Es comprensible que muchos no puedan volver a su pasado para ofrecer un análisis crítico y una proyección a futuro. Para hacerlo, se requieren condiciones de humanidad y dignidad que parecen faltar en quienes niegan, reivindican y evitan un análisis honesto sobre su rol en la dictadura civil-militar que asoló nuestro país.
Reconozco la importancia de criticar los procesos históricos y teóricos de la izquierda chilena, pero resulta una ofensa a la inteligencia de los chilenos y chilenas, un agravio a quienes sobrevivieron al horror, un insulto a la memoria de quienes seguimos buscando respuestas, y un desdén hacia aquellos que reconstruyeron sus vidas sin anhelar venganza, levantando la voz en búsqueda de justicia. Esta controversia artificial oculta la incapacidad de abrazar la democracia como la base fundamental para la política.
Recientemente, nos sorprendió que la “derecha democrática”, con E. Matthei como candidata, afirmara abiertamente que el golpe militar era necesario o que las muertes, desapariciones y torturas eran inevitables. No es la historia de la izquierda chilena la que está manchada con sangre.
¿Era realmente un objetivo militar la detención y desaparición de Michelle Peña, una mujer embarazada de 8 meses que llegó con su familia buscando un futuro lejos de la dictadura de Franco? ¿Fue inevitable la muerte y desaparición de 190 niños y adolescentes en Chile? Este genocidio debería motivar a la juventud de la derecha chilena a cuestionar y exigir claridad sobre la verdad y un posicionamiento firme a favor de la democracia.

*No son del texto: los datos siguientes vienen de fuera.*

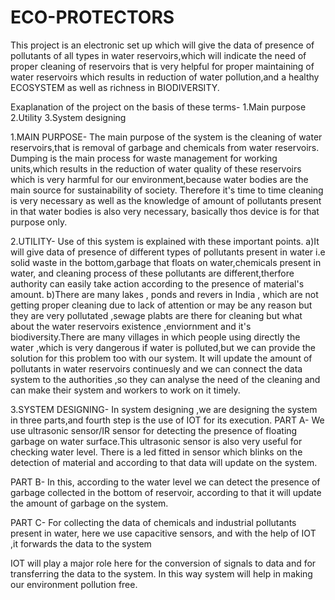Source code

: # ECO-PROTECTORS
This project is an electronic set up which will give the data of presence of pollutants of all types in water reservoirs,which will indicate the need of  proper cleaning of reservoirs that is very helpful for proper maintaining of water reservoirs which results in reduction of water pollution,and a healthy ECOSYSTEM as well as richness in BIODIVERSITY.

Exaplanation of the project on the basis of these terms-
1.Main purpose
2.Utility
3.System designing


1.MAIN PURPOSE-
The main purpose of the system is the cleaning of water reservoirs,that is removal of garbage and chemicals from water reservoirs.
Dumping is the main process for waste management for working units,which results in the reduction of water quality of these reservoirs which is very harmful for our environment,because water bodies are the main source for sustainability of society.
Therefore it's time to time cleaning is very necessary as well as the knowledge of amount of pollutants present in that water bodies is also very necessary, basically thos device is for that purpose only.

2.UTILITY-
Use of this system is explained with these important points.
a)It will give data of presence of different types of pollutants present in water i.e solid waste in the bottom,garbage that floats on water,chemicals present in water, and cleaning process of these pollutants are different,therfore authority can easily take action according to the presence of material's amount.
b)There are many lakes , ponds and revers in India , which are not getting proper cleaning due to lack of attention or may be any reason but  they are very pollutated ,sewage plabts are there for cleaning but what about the water reservoirs existence ,enviornment and it's biodiversity.There are many villages in which people using directly the water ,which is very dangerous if water is polluted,but we can provide the solution for this problem too with our system.
 It will update the amount of pollutants in water reservoirs continuesly and we can connect the data system to the authorities ,so they can analyse the need of the cleaning and can make their system and workers to work on it timely.

3.SYSTEM DESIGNING-
In system designing ,we are designing the system in three parts,and fourth step is the use of IOT for its execution.
PART A-
We use ultrasonic sensor/IR sensor for detecting the presence of floating garbage on water surface.This ultrasonic sensor is also very useful for checking water level.
There is a led fitted in sensor which blinks on the detection of material and according to that data will update on the system.

 

PART B-
In this, according to the water level we can detect the presence of garbage collected in the bottom of reservoir, according to that it will update the amount of garbage on the system.

PART C-
For collecting the data of chemicals and industrial pollutants present in water, here we use capacitive sensors, and with the help of IOT ,it forwards the data to the system
 

IOT will play a major role here for the conversion of signals to data and for transferring the data to the system.
In this way system will help in making our environment pollution free.

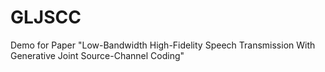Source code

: # GLJSCC
Demo for Paper "Low-Bandwidth High-Fidelity Speech Transmission With Generative Joint Source-Channel Coding"
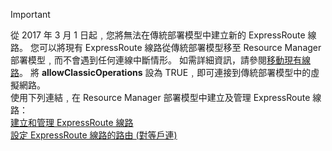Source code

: > [!IMPORTANT] 
> 從 2017 年 3 月 1 日起﹐您將無法在傳統部署模型中建立新的 ExpressRoute 線路。 您可以將現有 ExpressRoute 線路從傳統部署模型移至 Resource Manager 部署模型﹐而不會遇到任何連線中斷情形。 如需詳細資訊，請參閱[移動現有線路](../articles/expressroute/expressroute-move.md)。 將 **allowClassicOperations** 設為 TRUE﹐即可連接到傳統部署模型中的虛擬網路。<br>使用下列連結﹐在 Resource Manager 部署模型中建立及管理 ExpressRoute 線路：<br>[建立和管理 ExpressRoute 線路](../articles/expressroute/expressroute-howto-circuit-portal-resource-manager.md)<br>[設定 ExpressRoute 線路的路由 (對等戶連)](../articles/expressroute/expressroute-howto-routing-portal-resource-manager.md)<br>
>     
>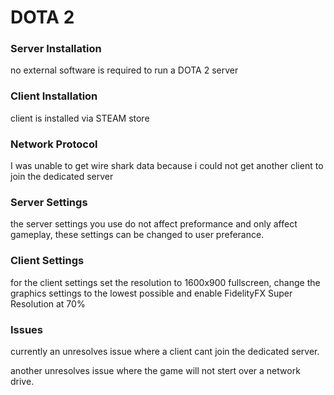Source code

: # DOTA 2
### Server Installation  
no external software is required to run a DOTA 2 server
### Client Installation  
client is installed via STEAM store
### Network Protocol  
I was unable to get wire shark data because i could not get another client to join the dedicated server
### Server Settings  
the server settings you use do not affect preformance and only affect gameplay, these settings can be changed to user preferance.

### Client Settings 
for the client settings set the resolution to 1600x900 fullscreen, change the graphics settings to the lowest possible and enable FidelityFX Super Resolution at 70%
### Issues 
currently an unresolves issue where a client cant join the dedicated server.

another unresolves issue where the game will not stert over a network drive. 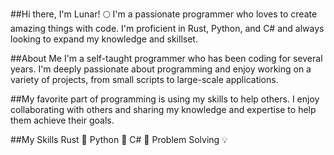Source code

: ##Hi there, I'm Lunar! 🌕
I'm a passionate programmer who loves to create amazing things with code. I'm proficient in Rust, Python, and C# and always looking to expand my knowledge and skillset.

##About Me
I'm a self-taught programmer who has been coding for several years. I'm deeply passionate about programming and enjoy working on a variety of projects, from small scripts to large-scale applications.

##My favorite part of programming is using my skills to help others. I enjoy collaborating with others and sharing my knowledge and expertise to help them achieve their goals.

##My Skills
Rust 🦀
Python 🐍
C# 🔢
Problem Solving 💡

Entiendo que para algunos es complicado hablar de nuestra historia y nuestras heridas; es difícil que el verdugo y el cómplice asuman la responsabilidad de sus acciones u omisiones. Sin embargo, tengo la esperanza de que las juventudes asuman la responsabilidad necesaria para construir nuevos horizontes en nuestra sociedad con el mismo ímpetu que demuestran al salir de Plaza Italia.
Estoy convencido de que la situación no es la misma en los barrios del resto de Chile; la retórica que utilizan para evadir responsabilidades no resuena en la juventud democrática. No necesitamos informes para saber que nuestros vecinos, familiares y amigos no fueron pérdidas inevitables. El cinismo no nos engaña: conocemos nuestra historia.
Supongo que estas manifestaciones que fomentan la polarización son la única manera de evitar asumir responsabilidades y de burlar la memoria. Les doy el beneficio de la duda, con la esperanza de que buscan olvidar y no repetir los errores del pasado. Pero este beneficio es limitado; el resto deben ganárselo a través de una práctica política constante.
La política no puede convertirse en una batalla de símbolos vacíos, donde la retórica se utiliza como un velo para evadir las responsabilidades actuales. Lo que exigimos —lo que merecen las víctimas— no es una disputa de relatos, sino la firme convicción de que nunca más se justificará la violencia estatal, ni se blanqueará la desaparición forzada, ni será aceptable llamar ‘inevitables’ a los asesinatos de inocentes.
A las juventudes que hoy debaten con fervor, les digo: el verdadero reto no radica en quién lanza la acusación más aguda, sino en quién puede mirar al pasado con valentía para construir un futuro donde la democracia no sea solo una palabra, sino un compromiso inquebrantable con la verdad, la justicia y la dignidad de todos. Los crímenes de la dictadura no fueron ‘errores’ ni ‘excesos’; fueron el resultado de una maquinaria diseñada para destruir vidas. Mientras algunos sigan negándolo, nuestra misión será recordar, sin cesar y sin concesiones, que en Chile no puede haber reconciliación sin memoria, ni paz sin justicia.